By Mariama Tyler Jenkins
Atlanta Public Schools hosted a special commencement ceremony to celebrate students from all its high schools who qualified for an APS high school diploma after Governor Nathan Deal signed House Bill 91 earlier this year. The new law retroactively eliminated previously required state graduation tests that were in place for Georgia high school graduating classes beginning with the APS class of 1985.
This means that former APS students who failed the tests can petition for a diploma from the Atlanta Board of Education instead of going through an extended waiver process with the Georgia State Board of Education. This bill will provide an estimated 9,000 Georgians with a high school diploma.
APS Superintendent Dr. Meria J. Carstarphen described the graduation as a celebration of fairness, patience and the true value of the high school diploma in the marketplace today.
So many of these graduates had to look for work, for continuing education, for any life-lasting opportunities without a diploma in hand. “This group, perhaps more than any other gathering of high school graduates, truly appreciates and understands the worth of a high school diploma,” said Carstarphen.
Take a look at the newest Atlanta Public Schools graduates—some of whom have waited decades to graduate from high school. These graduates are to be commended for never giving up hope.

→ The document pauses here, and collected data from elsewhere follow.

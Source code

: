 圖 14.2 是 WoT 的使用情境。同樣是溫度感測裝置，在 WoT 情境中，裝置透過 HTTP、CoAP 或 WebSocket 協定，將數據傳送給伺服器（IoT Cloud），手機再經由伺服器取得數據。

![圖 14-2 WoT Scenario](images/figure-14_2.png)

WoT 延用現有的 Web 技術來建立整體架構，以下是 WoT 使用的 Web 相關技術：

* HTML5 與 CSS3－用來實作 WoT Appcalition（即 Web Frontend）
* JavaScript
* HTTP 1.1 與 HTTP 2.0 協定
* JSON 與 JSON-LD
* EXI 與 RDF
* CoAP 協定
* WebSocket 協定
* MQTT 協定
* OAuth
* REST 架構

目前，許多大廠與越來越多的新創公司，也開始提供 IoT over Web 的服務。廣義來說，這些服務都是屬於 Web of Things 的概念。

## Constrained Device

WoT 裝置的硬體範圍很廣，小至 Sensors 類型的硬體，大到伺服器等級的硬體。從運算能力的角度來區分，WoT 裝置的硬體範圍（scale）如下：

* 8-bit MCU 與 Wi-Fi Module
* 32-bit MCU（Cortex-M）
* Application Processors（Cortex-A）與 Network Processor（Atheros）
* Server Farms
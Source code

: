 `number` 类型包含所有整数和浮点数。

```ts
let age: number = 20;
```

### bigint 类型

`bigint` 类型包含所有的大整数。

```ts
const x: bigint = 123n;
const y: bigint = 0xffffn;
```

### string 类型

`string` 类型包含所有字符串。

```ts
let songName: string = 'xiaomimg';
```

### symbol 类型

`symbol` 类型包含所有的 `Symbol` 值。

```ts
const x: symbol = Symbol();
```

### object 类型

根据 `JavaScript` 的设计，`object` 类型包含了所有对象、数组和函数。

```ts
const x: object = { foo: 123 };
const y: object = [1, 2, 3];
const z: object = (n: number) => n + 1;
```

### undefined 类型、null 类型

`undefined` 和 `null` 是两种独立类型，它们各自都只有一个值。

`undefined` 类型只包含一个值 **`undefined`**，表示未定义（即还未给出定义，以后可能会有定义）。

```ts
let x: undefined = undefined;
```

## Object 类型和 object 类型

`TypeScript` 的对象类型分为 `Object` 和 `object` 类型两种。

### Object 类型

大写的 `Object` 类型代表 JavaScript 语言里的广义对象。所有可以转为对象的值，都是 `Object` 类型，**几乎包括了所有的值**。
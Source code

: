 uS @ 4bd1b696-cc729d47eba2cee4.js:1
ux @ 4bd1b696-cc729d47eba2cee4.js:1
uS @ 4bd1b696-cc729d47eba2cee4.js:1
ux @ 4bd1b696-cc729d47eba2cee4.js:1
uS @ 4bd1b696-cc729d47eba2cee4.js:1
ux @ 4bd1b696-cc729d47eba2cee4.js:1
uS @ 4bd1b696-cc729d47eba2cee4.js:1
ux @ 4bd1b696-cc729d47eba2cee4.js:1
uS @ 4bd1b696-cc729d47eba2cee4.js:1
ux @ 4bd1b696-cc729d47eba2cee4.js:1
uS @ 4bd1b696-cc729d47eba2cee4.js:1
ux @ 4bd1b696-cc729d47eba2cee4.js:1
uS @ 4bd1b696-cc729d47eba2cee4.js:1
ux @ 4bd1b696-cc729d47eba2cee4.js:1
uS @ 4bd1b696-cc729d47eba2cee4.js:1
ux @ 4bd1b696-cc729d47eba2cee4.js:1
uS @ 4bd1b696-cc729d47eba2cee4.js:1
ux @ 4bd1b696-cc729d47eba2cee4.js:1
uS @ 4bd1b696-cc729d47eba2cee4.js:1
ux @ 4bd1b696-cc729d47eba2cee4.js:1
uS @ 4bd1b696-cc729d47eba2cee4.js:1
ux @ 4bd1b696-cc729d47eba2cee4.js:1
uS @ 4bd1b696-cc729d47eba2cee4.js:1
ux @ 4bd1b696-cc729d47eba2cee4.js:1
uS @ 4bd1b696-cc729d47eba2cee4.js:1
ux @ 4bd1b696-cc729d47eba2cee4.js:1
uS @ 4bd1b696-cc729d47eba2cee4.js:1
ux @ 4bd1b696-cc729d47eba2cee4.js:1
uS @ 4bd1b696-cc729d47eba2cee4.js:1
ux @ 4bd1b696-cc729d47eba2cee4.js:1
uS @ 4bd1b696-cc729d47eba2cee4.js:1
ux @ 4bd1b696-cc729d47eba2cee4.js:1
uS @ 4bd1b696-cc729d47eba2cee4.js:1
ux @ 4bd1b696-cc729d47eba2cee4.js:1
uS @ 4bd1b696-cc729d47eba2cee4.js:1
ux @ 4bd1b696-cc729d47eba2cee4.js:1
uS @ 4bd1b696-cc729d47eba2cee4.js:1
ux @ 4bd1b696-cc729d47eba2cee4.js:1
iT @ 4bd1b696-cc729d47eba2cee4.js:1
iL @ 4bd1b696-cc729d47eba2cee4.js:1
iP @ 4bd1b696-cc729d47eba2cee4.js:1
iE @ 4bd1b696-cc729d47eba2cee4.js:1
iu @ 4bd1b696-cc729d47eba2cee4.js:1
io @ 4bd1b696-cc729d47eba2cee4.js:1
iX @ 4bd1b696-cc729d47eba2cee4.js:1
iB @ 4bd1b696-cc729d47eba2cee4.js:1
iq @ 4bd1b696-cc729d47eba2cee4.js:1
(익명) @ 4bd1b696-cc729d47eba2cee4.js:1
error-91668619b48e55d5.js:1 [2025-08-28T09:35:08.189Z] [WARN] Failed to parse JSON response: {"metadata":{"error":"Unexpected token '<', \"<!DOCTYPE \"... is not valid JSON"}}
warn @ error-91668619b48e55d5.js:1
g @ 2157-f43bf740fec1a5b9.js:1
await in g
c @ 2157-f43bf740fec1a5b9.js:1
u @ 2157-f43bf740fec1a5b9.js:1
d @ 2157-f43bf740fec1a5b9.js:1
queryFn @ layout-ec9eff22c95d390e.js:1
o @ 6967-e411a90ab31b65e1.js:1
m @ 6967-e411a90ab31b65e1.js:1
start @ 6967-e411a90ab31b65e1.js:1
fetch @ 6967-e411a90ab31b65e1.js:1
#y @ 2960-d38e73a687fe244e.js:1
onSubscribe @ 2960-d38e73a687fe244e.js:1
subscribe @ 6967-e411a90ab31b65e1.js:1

One of our graduates – Tanya McCree, Class of 2008 – says she studied and went to tutoring classes and took the graduation exams at least 10 times to no avail. She learned about the diploma recovery program from her great-grandmother, who told her she needed to close the door on this part of her education and apply for the diploma. Tanya followed her great-grandmother’s wisdom. Last night, she walked out on stage, and in June she plans to walk another stage as a graduate of Everest College with a degree as a medical assistant.
Pedro Ellis, Class of 1996 from Washington High School also took the exams many times, sometimes coming within one or two points of passing but never quite making it. He graduated with his family, his wife and with many classmates from high school – who I understand had a Class of 1996 homecoming shirt ready for him – in the audience. Most importantly, he wanted to graduate for his son, Pedro Ellis Jr., a student at Carver Early College. He persevered and is an example for his son.
Victoria Amos, Douglass High School, Class of 2014, can boast of a litany of awards in high school from outstanding JROTC cadet, honor roll, awards in biology and as a member of the dance team. Now she can add high school graduate to that list.
APS notified more than 500 former students who qualified for graduation as a result of the recently passed GA HB 91. Last evening, 138 graduates participated in the ceremony.
Congratulations APS Graduates. We are so proud of you!